Records from a collection:
#####

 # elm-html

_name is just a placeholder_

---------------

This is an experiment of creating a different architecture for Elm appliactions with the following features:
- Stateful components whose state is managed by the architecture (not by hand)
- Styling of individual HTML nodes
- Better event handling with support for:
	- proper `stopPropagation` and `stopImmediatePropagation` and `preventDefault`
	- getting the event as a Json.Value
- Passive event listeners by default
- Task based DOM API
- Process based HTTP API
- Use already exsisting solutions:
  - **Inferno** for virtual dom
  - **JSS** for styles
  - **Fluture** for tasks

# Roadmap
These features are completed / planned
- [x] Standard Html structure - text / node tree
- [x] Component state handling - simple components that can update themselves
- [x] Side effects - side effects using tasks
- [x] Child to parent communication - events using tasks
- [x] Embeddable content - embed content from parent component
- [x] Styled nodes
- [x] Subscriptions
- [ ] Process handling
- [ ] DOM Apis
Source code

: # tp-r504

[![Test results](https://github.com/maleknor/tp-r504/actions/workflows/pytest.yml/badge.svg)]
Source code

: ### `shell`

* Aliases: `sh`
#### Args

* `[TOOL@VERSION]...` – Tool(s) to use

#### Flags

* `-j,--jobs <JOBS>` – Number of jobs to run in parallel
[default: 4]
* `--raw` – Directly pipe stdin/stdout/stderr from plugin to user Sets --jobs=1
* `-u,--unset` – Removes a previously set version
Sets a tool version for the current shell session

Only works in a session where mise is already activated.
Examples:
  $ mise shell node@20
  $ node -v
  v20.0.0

#####

▶ _Exercise description_: From the records above, pull every line that has the string "features" and copy it.

▶ _Task result_:
This is an experiment of creating a different architecture for Elm appliactions with the following features:
These features are completed / planned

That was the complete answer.